= Fairweather Lodge =

The Fairweather Lodge Program is a psychosocial rehabilitation model in which residents live together and run or participate in a business that provides them with employment. As of 2006, there were over 90 Fairweather Lodges in 16 US states.

==History==
The Fairweather Lodge Program was developed by psychologist George Fairweather in California in 1963. Fairweather found that patients with serious and persistent mental illness were less likely to require rehospitalization (i.e., "community tenure" is longer) when they lived and worked together in the community as a group, rather than individually.

==Lodge model==

A “Fairweather Lodge” is a home that offers support for adults with mental illness. The Lodge setting is shared, independent housing and can be offered either short-term or long-term, depending on the needs and desires of the individual. Lodge members are active, productive men and women who share the responsibilities of household management and support each other in recovery. This interdependence relies on the skills and competencies of each individual and utilizes them to create a family style of living. By residing together, each member's potential standard of living can be greatly improved through companionship, shared expenses and mutual peer support. A Lodge managed by its members through group decision-making. While staff, provided by a sponsoring agency, may serve as advisors and be available in emergencies, on-site staffing is very limited.
The Fairweather Lodge model also includes an employment component, with the understanding that participation in gainful employment supports mental health recovery. To provide employment, a Lodge may run a small business chosen by member consensus and jointly planned. Alternatively, the sponsoring agency may provide employment to Lodge residents through its own business initiatives.

==Program principles==
1. The lodge must provide the residents a safe, healthy and caring environment that reinforces the recovery process.

2. The lodge must be a part of the overall plan for managing the residents' mental health symptoms and promoting good mental health.

3. The sponsor must provide services to the residents as long as they want and need them.

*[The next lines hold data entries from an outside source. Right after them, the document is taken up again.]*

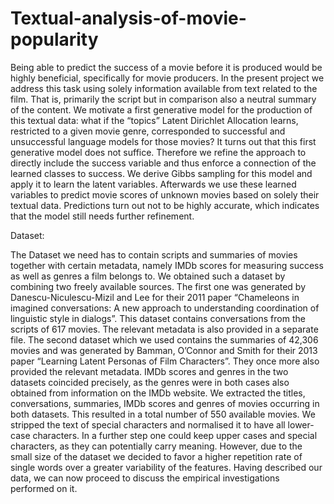 # Textual-analysis-of-movie-popularity

Being able to predict the success of a movie before it is produced would be highly beneficial, specifically for movie producers. In the present project we address this task using solely information available from text related to the film. That is, primarily the script but in comparison also a neutral summary of the content. We motivate a first generative model for the production of this textual data: what if the “topics” Latent Dirichlet Allocation learns, restricted to a given movie genre, corresponded to successful and unsuccessful language models for those movies? It turns out that this first generative model does not suffice. Therefore we refine the approach to directly include the success variable and thus enforce a connection of the learned classes to success. We derive Gibbs sampling for this model and apply it to learn the latent variables. Afterwards we use these learned variables to predict movie scores of unknown movies based on solely their textual data. Predictions turn out not to be highly accurate, which indicates that the model still needs further refinement.

Dataset:

The Dataset we need has to contain scripts and summaries of movies together with certain metadata, namely IMDb scores for measuring success as well as genres a film belongs to. We obtained such a dataset by combining two freely available sources. The first one was generated by Danescu-Niculescu-Mizil and Lee for their 2011 paper “Chameleons in imagined conversations: A new approach to understanding coordination of linguistic style in dialogs”. This dataset contains
conversations from the scripts of 617 movies. The relevant metadata is also provided in a separate file. The second dataset which we used contains the summaries of 42,306 movies and was generated by Bamman, O’Connor and Smith for their 2013 paper “Learning Latent Personas of Film Characters”. They once more also provided the relevant metadata. IMDb scores and genres in the two datasets coincided precisely, as the genres were in both cases also obtained from information on the
IMDb website. We extracted the titles, conversations, summaries, IMDb scores and genres of movies occurring in both datasets. This resulted in a total number of 550 available movies. We stripped the text of special characters and normalised it to have all lower-case characters. In a further step one could keep upper cases and special characters, as they can potentially carry meaning. However, due to the small size of the dataset we decided to favor a higher repetition rate of single words over a greater variability of the features. Having described our data, we can now proceed to discuss the empirical investigations performed on it.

The lodge must allow open entry and exit for the residents.

4. Residents with psychiatric disabilities can increase their community success and raise their social status through employment, through accumulating wealth and through direct consumerism.

5. Aside from their roles in the lodge business, residents need to have meaningful roles in the larger community.

6. A successful lodge resembles a family.

7. In order to progress, residents with psychiatric disabilities need autonomy that is commensurate with their abilities with the ultimate goal is full autonomy. The lodge must provide its residents with as much autonomy as possible.

8. The lodge must not depend on resources from any single entity, or on the philanthropy of its host community.

==Coalition for Community Living==
The Coalition for Community Living (CCL) is a national organization that promotes the Fairweather Lodge model and monitors the lodge programs.

Each quarter, the CCL collects outcome data on each lodge to determine if it can be certified as a Fairweather Lodge. The outcome measures gauge adherence to the Faiweather principles and are designed to track meaningful quality of life indicators, such as safety and desirability of housing, access to quality mental health services, employment and earnings, healthy lifestyle and community belonging and personal autonomy.